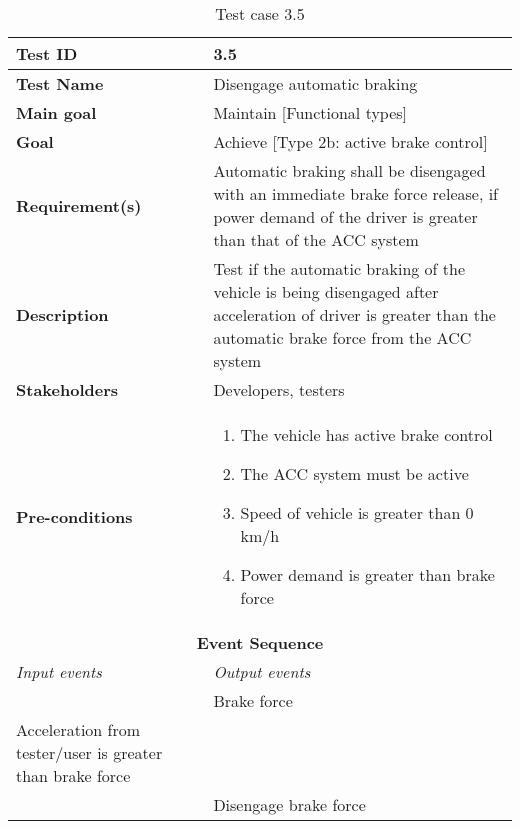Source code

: \begin{table}[H]
\centering
\begin{tabularx}{\linewidth}{X|X}
  \hline
  \textbf{Test ID} & 3.5\\
  \hline
  \textbf{Test Name} & Disengage automatic braking \\
  \hline
  \textbf{Main goal} &  Maintain [Functional types]\\
  \hline
  \textbf{Goal} & Achieve [Type 2b: active brake control] \\
  \hline
  \textbf{Requirement(s)} & Automatic braking shall be disengaged with an immediate brake force release, if power demand of the driver is greater than that of the ACC system\\
  \hline
  \textbf{Description} & Test if the automatic braking of the vehicle is being disengaged after acceleration of driver is greater than the automatic brake force from the ACC system \\
  \hline
  \textbf{Stakeholders} & Developers, testers \\
  \hline
  \textbf{Pre-conditions} & 
  \begin{enumerate}
      \item The vehicle has active brake control
      \item The ACC system must be active
      \item Speed of vehicle is greater than 0 km/h
      \item Power demand is greater than brake force
  \end{enumerate} \\
  \hline
  \multicolumn{2}{c}{\textbf{Event Sequence}} \\
  \hline
  \textit{Input events} & \textit{Output events} \\
  \hline
    & Brake force \\
  \hline
   Acceleration from tester/user is greater than brake force &  \\
  \hline
   & Disengage brake force \\
  \hline
  \end{tabularx}
\caption{\label{tab_caseX} Test case 3.5}
\end{table}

● **EXERCISE INSTRUCTIONS**
The response should repeat each record precisely and contain no pictures.

● **TASK ANSWER**
Source code

: \begin{table}[H]
\centering
\begin{tabularx}{\linewidth}{X|X}
  \hline
  \textbf{Test ID} & 3.5\\
  \hline
  \textbf{Test Name} & Disengage automatic braking \\
  \hline
  \textbf{Main goal} &  Maintain [Functional types]\\
  \hline
  \textbf{Goal} & Achieve [Type 2b: active brake control] \\
  \hline
  \textbf{Requirement(s)} & Automatic braking shall be disengaged with an immediate brake force release, if power demand of the driver is greater than that of the ACC system\\
  \hline
  \textbf{Description} & Test if the automatic braking of the vehicle is being disengaged after acceleration of driver is greater than the automatic brake force from the ACC system \\
  \hline
  \textbf{Stakeholders} & Developers, testers \\
  \hline
  \textbf{Pre-conditions} & 
  \begin{enumerate}
      \item The vehicle has active brake control
      \item The ACC system must be active
      \item Speed of vehicle is greater than 0 km/h
      \item Power demand is greater than brake force
  \end{enumerate} \\
  \hline
  \multicolumn{2}{c}{\textbf{Event Sequence}} \\
  \hline
  \textit{Input events} & \textit{Output events} \\
  \hline
    & Brake force \\
  \hline
   Acceleration from tester/user is greater than brake force &  \\
  \hline
   & Disengage brake force \\
  \hline
  \end{tabularx}
\caption{\label{tab_caseX} Test case 3.5}
\end{table}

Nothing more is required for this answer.